If you have code that’s so modular that it’s a completely separate entity, why stick that in as a submodule instead of making it its own package? The lack of composability of ecosystems like Python tends to make people write monorepos, where something like PyTorch is a good example that has a JIT, an autodiff library, a nonlinear solver, a linear algebra library, etc. Those aren’t submodules: those are libraries. It’s a design limitation that makes it so that an arbitrary nonlienar solver implementation isn’t compatible with PyTorch tensor objects, otherwise PyTorch would could be mostly discarded and lots of its operations could just be calls to NumPy/SciPy. Note torch.numpy is a separate implementation from the numpy library, and the fact that submodule exists is purely because of this inability to compose the code.
What you see instead with Julia is code composability which has a tendency to split modules. The ODE solver allows CuArrays. The AD works with the ODE solver and the CuArrays. So what you end up is not an ODE solver package with submodules AD and GPU kernels, but you instead have an ODE package, a GPU package, and an AD package. That makes it more like the Linux ecosystem, where it’s about building good standalone composable pieces rather than trying to make one software provide the world.
In the end, if it really is a separated enough idea to say it should be kept in a separate world, shouldn’t it have its own versioning? Its own full set of tests and downstream testing to multiple packages? Won’t it have its own downstream users which might not be the original intended one? To me that’s a package, not a submodule.

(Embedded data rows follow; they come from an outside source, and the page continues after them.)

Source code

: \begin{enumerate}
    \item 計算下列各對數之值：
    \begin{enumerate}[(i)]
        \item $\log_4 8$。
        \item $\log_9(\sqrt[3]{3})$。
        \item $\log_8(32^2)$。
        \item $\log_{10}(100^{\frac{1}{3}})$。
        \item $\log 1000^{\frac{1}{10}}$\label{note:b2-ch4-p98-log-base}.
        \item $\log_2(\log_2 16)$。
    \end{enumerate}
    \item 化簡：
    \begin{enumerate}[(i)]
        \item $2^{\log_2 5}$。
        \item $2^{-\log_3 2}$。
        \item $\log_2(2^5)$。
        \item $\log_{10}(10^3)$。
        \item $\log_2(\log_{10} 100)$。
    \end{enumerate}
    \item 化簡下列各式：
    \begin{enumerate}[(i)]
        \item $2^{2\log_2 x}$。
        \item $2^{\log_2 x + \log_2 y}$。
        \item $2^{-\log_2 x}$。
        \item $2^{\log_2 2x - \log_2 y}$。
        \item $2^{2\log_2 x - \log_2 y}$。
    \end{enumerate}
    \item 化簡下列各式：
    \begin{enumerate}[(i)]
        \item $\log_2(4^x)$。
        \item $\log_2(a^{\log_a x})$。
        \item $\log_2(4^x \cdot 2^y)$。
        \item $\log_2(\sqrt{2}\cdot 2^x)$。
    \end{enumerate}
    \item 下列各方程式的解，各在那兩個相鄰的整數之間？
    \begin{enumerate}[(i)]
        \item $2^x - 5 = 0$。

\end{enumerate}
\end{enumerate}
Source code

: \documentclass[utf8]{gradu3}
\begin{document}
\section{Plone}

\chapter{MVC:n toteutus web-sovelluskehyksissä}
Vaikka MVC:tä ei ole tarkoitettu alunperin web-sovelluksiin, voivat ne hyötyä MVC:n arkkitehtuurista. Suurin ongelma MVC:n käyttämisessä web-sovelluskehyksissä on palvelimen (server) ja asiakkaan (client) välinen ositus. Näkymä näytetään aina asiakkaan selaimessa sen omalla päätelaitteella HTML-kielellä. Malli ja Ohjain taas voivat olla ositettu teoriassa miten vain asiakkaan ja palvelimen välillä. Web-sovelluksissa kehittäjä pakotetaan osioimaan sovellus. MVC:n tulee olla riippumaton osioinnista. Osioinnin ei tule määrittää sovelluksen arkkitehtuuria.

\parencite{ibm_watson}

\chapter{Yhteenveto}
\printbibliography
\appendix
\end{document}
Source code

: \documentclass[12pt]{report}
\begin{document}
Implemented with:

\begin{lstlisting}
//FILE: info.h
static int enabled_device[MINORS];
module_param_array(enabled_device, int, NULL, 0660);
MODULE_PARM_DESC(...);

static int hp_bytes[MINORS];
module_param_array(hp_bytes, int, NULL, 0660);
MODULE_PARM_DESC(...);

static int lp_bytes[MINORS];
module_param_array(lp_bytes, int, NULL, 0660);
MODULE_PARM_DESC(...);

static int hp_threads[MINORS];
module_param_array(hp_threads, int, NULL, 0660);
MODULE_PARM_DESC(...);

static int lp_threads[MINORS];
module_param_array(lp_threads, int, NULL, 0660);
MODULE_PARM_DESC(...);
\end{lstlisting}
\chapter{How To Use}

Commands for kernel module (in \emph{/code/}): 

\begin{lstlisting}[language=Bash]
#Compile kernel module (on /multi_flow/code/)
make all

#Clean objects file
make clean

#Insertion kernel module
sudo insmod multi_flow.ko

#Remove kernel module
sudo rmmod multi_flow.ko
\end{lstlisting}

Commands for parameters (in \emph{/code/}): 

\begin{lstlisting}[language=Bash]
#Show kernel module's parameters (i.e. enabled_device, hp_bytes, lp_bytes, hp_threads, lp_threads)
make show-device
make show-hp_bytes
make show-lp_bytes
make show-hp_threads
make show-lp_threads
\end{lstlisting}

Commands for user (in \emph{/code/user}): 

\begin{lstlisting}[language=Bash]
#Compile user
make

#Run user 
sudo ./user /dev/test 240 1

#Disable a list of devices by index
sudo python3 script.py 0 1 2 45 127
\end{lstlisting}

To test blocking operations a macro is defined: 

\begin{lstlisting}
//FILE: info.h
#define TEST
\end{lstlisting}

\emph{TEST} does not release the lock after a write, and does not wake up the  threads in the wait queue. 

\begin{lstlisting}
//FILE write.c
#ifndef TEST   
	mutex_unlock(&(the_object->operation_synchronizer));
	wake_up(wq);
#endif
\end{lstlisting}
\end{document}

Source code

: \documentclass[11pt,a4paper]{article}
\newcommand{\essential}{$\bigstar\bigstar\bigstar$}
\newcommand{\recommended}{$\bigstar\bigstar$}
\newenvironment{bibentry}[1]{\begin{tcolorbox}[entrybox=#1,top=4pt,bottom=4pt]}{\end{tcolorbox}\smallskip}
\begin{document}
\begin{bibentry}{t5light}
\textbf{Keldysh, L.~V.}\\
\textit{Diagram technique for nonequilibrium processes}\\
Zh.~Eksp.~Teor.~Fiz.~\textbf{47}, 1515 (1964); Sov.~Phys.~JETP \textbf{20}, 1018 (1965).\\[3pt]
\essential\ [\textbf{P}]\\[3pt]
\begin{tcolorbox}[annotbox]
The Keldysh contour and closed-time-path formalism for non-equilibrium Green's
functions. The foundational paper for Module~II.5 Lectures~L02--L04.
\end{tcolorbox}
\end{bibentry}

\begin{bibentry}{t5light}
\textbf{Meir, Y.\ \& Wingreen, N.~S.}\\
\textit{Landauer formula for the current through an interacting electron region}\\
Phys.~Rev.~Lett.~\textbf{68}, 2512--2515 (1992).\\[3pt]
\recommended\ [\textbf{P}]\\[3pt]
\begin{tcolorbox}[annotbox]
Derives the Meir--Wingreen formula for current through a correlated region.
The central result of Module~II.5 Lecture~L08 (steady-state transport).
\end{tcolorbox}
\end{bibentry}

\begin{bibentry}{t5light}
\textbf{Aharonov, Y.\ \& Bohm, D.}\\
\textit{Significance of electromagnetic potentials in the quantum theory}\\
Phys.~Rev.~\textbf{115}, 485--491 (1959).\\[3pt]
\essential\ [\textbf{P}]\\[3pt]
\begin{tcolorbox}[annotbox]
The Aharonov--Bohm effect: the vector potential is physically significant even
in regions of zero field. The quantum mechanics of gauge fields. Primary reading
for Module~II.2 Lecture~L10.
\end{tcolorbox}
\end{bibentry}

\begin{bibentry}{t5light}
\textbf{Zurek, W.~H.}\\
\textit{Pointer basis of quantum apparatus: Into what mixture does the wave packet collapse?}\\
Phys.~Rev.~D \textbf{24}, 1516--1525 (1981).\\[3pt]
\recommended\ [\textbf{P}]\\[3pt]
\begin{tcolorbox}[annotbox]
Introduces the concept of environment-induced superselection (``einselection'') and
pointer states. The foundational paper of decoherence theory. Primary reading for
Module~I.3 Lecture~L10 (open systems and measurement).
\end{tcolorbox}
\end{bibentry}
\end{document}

@edit sends you right to the line of code. FWIW, that’s an old piece of code from a portion that @YingboMa never really finished and probably should be deleted. The correct way of doing that should be isinplace(integrator) which is pretty explicit. 3 years ago was a pretty different time.
There’s no doubt that OrdinaryDiffEq.jl is huge, but submodules aren’t the answer there but it’s also rather simple. Every year there is a good number of undergraduates who contribute a new method to the package each year with just the help of http://devdocs.sciml.ai/latest/. Good clean structure is what makes code easy to understand. I don’t think adding boilerplate for 50 lines of imports at the top of each file makes code legible. It should just read as a book: each algorithm has a cache and possible tableaus that then defines perform step dispatches over, and the integrator loop runs over those.
Organizing some of the front level into clearer folders and maybe making some naming more explicit would do the job, but I don’t think making every file longer to repeat the same thing is helpful. While I say it should read like a book, I should put a disclaimer that it shouldn’t read like Charles Dickens.
Because it may not make sense, making some internal functions available as a package takes much more effort comparing to use it internally at the beginning. The package Yao has been a monorepo for more than a year, I splitted everything out later. And for Comonicon it is still a monorepo of parsers, codegen, CLI building tools, static compile tools. But why I haven’t put them into packages? Simply because I don’t have time yet and it’s always simpler and more convenient to put it into a module for now.
Or should we just disable the ability to use multi-hierachy modules in Julia at all if this is not a good practice? Apparently not.
And I have mentioned, the feature implemented in this package is well discussed in issue 4600. It just requires someone to work on it.
PyTorch is being in monorepo for other reasons, not because you can’t split them out in Python. In fact, a lot Python packages split things out and use a meta-package as we do in Julia, e.g qiskit I don’t think this is something that is an actual issue for Python.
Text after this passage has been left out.